__ACTION ITEM__
Take the data below and filter it for lines containing the word "simple"; show each line found.

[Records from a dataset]
=== Section Start ===
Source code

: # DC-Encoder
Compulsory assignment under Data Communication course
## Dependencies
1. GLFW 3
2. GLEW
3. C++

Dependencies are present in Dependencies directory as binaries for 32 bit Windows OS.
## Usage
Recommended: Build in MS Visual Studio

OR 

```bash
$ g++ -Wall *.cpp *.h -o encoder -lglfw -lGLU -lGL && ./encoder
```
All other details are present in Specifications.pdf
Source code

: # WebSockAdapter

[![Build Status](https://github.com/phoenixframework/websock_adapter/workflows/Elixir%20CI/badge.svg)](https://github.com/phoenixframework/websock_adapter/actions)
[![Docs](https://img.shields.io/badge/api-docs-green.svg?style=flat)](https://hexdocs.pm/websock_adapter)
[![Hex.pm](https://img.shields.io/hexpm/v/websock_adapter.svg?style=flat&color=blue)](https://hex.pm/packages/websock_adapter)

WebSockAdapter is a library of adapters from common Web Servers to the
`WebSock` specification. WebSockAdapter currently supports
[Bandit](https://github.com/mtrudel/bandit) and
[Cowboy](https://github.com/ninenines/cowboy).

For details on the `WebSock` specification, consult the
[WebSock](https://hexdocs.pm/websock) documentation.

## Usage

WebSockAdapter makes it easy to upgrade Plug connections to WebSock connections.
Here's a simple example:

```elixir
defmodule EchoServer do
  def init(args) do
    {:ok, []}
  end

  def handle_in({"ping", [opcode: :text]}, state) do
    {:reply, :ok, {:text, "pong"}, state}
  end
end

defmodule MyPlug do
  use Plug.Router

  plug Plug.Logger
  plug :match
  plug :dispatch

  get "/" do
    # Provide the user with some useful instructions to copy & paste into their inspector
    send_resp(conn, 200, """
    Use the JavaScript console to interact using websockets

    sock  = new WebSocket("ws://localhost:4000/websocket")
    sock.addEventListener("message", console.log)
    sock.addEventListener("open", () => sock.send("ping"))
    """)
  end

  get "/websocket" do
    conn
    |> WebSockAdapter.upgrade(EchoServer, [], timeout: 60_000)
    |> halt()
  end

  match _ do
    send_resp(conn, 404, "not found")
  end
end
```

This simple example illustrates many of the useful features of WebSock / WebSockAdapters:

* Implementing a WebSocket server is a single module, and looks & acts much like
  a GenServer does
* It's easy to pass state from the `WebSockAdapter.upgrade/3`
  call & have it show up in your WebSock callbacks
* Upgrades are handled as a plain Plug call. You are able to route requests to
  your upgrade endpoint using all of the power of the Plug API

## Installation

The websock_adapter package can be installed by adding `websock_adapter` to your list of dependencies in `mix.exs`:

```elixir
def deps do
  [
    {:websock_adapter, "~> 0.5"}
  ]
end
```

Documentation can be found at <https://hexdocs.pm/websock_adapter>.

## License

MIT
=== Section End ===
__SOLUTION TO THIS PROBLEM__
Here's a simple example:
This simple example illustrates many of the useful features of WebSock / WebSockAdapters:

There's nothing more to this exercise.